=== Records provided ===
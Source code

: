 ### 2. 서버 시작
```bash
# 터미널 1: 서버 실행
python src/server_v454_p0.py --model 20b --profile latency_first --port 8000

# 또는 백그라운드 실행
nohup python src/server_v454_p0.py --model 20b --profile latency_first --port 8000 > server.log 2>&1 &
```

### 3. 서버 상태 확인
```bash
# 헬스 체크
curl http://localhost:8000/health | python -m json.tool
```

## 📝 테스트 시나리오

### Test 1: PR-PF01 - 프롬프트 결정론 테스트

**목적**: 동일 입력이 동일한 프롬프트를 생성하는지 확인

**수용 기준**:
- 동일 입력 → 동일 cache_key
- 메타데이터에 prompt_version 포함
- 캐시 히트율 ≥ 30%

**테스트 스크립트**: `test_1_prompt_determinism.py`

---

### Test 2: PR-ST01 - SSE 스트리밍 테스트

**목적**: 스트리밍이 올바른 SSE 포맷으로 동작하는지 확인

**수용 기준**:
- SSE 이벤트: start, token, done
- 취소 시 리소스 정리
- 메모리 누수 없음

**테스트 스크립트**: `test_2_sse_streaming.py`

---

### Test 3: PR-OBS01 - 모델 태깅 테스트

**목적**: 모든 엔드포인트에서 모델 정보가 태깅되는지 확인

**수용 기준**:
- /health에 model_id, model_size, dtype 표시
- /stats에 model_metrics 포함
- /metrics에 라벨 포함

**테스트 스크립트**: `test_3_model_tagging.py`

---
===
=== Records provided ===
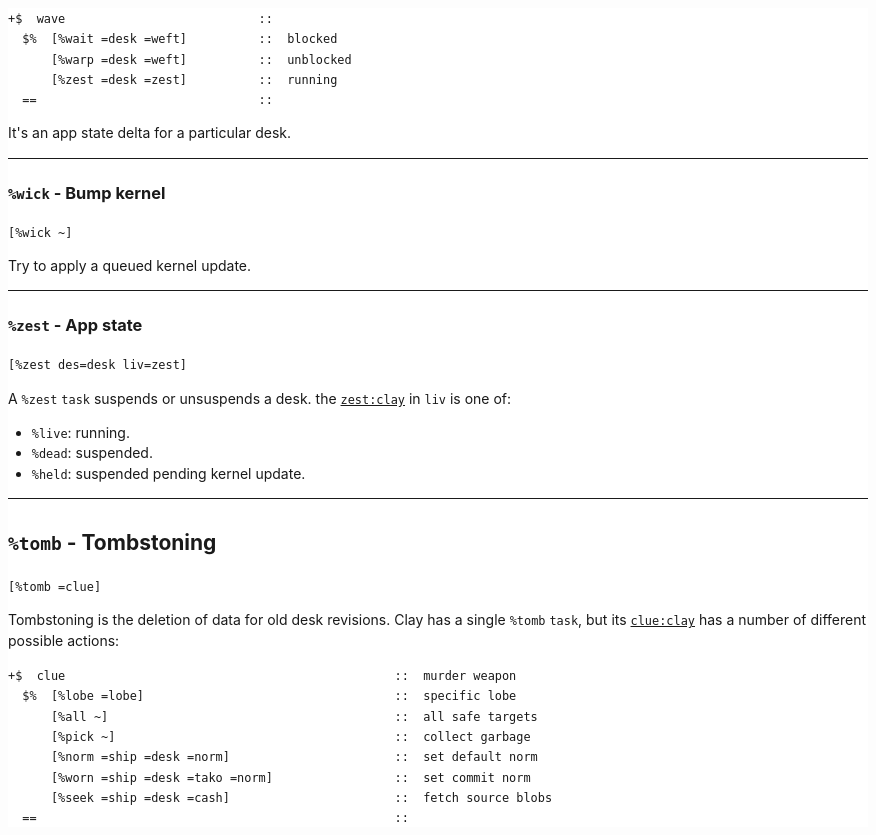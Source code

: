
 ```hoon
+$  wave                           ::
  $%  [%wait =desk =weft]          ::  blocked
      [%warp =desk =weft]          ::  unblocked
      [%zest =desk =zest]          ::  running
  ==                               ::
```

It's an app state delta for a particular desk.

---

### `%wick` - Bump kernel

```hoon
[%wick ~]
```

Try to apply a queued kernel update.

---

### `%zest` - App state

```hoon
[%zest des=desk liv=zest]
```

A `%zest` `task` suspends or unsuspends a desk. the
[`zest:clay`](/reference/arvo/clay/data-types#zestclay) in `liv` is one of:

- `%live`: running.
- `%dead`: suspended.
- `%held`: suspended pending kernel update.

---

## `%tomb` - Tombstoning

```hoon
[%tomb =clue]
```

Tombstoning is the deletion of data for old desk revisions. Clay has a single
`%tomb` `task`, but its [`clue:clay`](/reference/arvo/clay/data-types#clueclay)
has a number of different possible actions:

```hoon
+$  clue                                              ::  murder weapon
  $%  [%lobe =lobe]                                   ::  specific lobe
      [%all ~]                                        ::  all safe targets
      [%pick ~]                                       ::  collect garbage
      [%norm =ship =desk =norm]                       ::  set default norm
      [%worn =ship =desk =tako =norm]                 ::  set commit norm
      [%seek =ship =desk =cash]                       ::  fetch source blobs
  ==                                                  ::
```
===
| Task to complete |
Give the number of lines above in which the word "desk" appears, and nothing more.

| Response area |
10